There are times I want to write but the words freeze like cold air and what was once winsome turns rigid, just cracked brittle words falling down like chunks of ice instead of snowflakes. Fear enters my fingers because it’s not good enough or not worthy enough so I fill my time sulking and texting girlfriends who would rather watch Modern Family but humor me out of obligation. I rattle on during the dinner hour about online dating or my love of roasted kale or the fact that some store clerk told me that my new boots weren’t going to last more than two years and I might as well just buy the six-hundred-dollar ones but I looked her straight in the face and said “I ain’t ropin cattle in these fancy things so I’m sure it will all work out.”
My brain crescendos into a fury with words, and they must escape somehow, even at the most inopportune times. Singers sing and trial attorneys litigate and engineers create and painters color and we all just have to do what we are built to do. So I’d like to take this opportunity to apologize to all my best friends’ husbands who have to tolerate my incessant and time-consuming word dumps because they alone allow me to live a relatively normal life without the need of asylum.
But there are times when they jumble, my thoughts, like scattered stamps on the floor. I must gather them and press them into ink and secure them in some form of order on the page with no one around so that I can turn out the lights with a sigh that matters. Because falling in bed at the end of the day without worthwhile word order is cheap and thin and I like my days to be thick like French bread, rich and ripping apart with a jagged edge.
But there are days I feel like a failure. Failure at work, mothering, writing, home. Failure to be thin and keep my perspective and to be the perfect image of who I want myself to be. You know what I tell my kids? We are all failures. If not for that, what’s God’s love for anyway?
In the depths of our fear, when we slam the phone down and there is no centering stone and we feel lost and trapped and frozen – when we feel like peeling off our very own skin and we can’t move or breathe and just want to invert into ourselves and be invisible and we are so weary of throwing down dirty cold ice– that’s where we pray. We cry out from our deep places and ask God to take it, bear it, and hold it. Because Jesus, we are not enough. We are never good enough.
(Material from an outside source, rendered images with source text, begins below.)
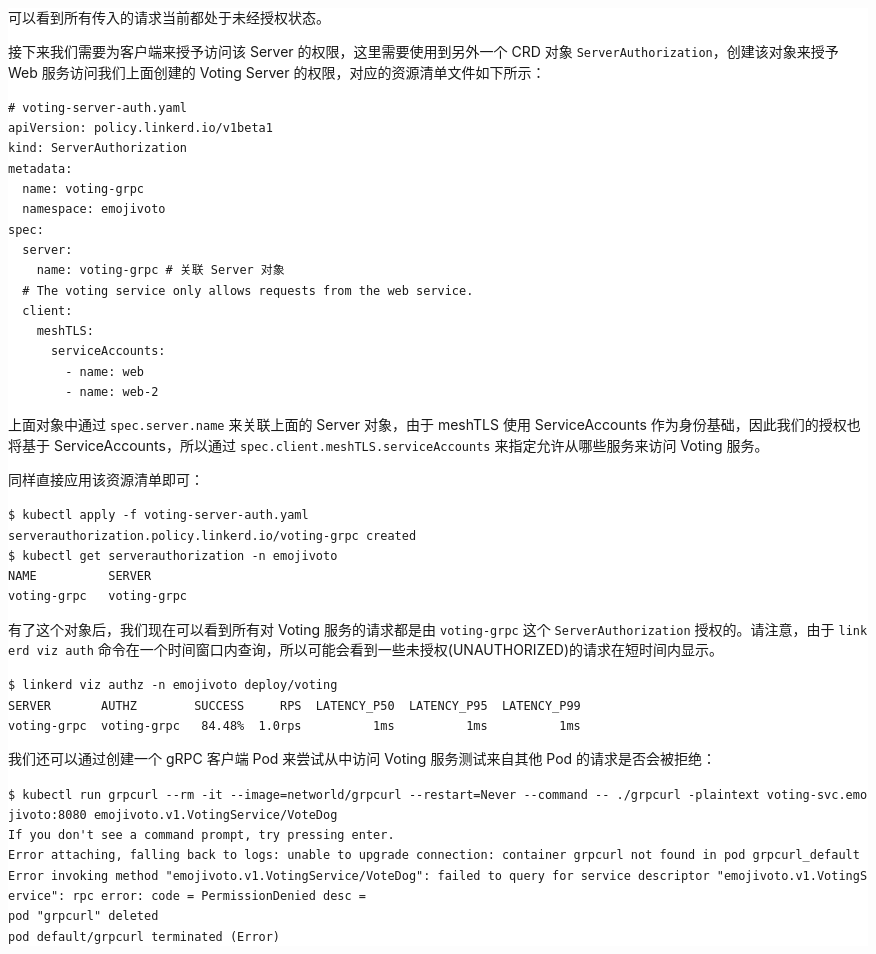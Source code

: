 
可以看到所有传入的请求当前都处于未经授权状态。

接下来我们需要为客户端来授予访问该 Server 的权限，这里需要使用到另外一个 CRD 对象 `ServerAuthorization`，创建该对象来授予 Web 服务访问我们上面创建的 Voting Server 的权限，对应的资源清单文件如下所示：
    
    
    # voting-server-auth.yaml
    apiVersion: policy.linkerd.io/v1beta1
    kind: ServerAuthorization
    metadata:
      name: voting-grpc
      namespace: emojivoto
    spec:
      server:
        name: voting-grpc # 关联 Server 对象
      # The voting service only allows requests from the web service.
      client:
        meshTLS:
          serviceAccounts:
            - name: web
            - name: web-2
    

上面对象中通过 `spec.server.name` 来关联上面的 Server 对象，由于 meshTLS 使用 ServiceAccounts 作为身份基础，因此我们的授权也将基于 ServiceAccounts，所以通过 `spec.client.meshTLS.serviceAccounts` 来指定允许从哪些服务来访问 Voting 服务。

同样直接应用该资源清单即可：
    
    
    $ kubectl apply -f voting-server-auth.yaml
    serverauthorization.policy.linkerd.io/voting-grpc created
    $ kubectl get serverauthorization -n emojivoto
    NAME          SERVER
    voting-grpc   voting-grpc
    

有了这个对象后，我们现在可以看到所有对 Voting 服务的请求都是由 `voting-grpc` 这个 `ServerAuthorization` 授权的。请注意，由于 `linkerd viz auth` 命令在一个时间窗口内查询，所以可能会看到一些未授权(UNAUTHORIZED)的请求在短时间内显示。
    
    
    $ linkerd viz authz -n emojivoto deploy/voting
    SERVER       AUTHZ        SUCCESS     RPS  LATENCY_P50  LATENCY_P95  LATENCY_P99
    voting-grpc  voting-grpc   84.48%  1.0rps          1ms          1ms          1ms
    

我们还可以通过创建一个 gRPC 客户端 Pod 来尝试从中访问 Voting 服务测试来自其他 Pod 的请求是否会被拒绝：
    
    
    $ kubectl run grpcurl --rm -it --image=networld/grpcurl --restart=Never --command -- ./grpcurl -plaintext voting-svc.emojivoto:8080 emojivoto.v1.VotingService/VoteDog
    If you don't see a command prompt, try pressing enter.
    Error attaching, falling back to logs: unable to upgrade connection: container grpcurl not found in pod grpcurl_default
    Error invoking method "emojivoto.v1.VotingService/VoteDog": failed to query for service descriptor "emojivoto.v1.VotingService": rpc error: code = PermissionDenied desc =
    pod "grpcurl" deleted
    pod default/grpcurl terminated (Error)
That, my friends, is truth. Words stick in my throat like peanut butter and I fear what might come out, and there are times I can’t move forward because I’m afraid of where I might land. I don’t want to face a future alone and I don’t want to cry any more tears and there are times I want to fall down and rip my clothes and never write another word. But then I hear the words of Isaiah pulse through my veins: “Be not dismayed, for I am your God; I will strengthen you, I will help you, I will uphold you with my righteous right hand.” And I lesson the grip of fear, and the words come out easier, and I can feel a lifting. And the gift that God gave me resonates, and penetrates deeply, and I thank Him for this ability to speak when others cannot. So I trudge upstairs and write, because what the Lord gives is right and true and it feels good to be following the yearning of your heart.
God has given each of you a unique gift. Use it. Nurture it. Support it and pray about it. Realize that your gifts are like an oiled slide that allows you to fly sometimes, and even in the midst of winter tragedy you land like a sunny afternoon at the bottom, and for just a little while here on earth, you were free.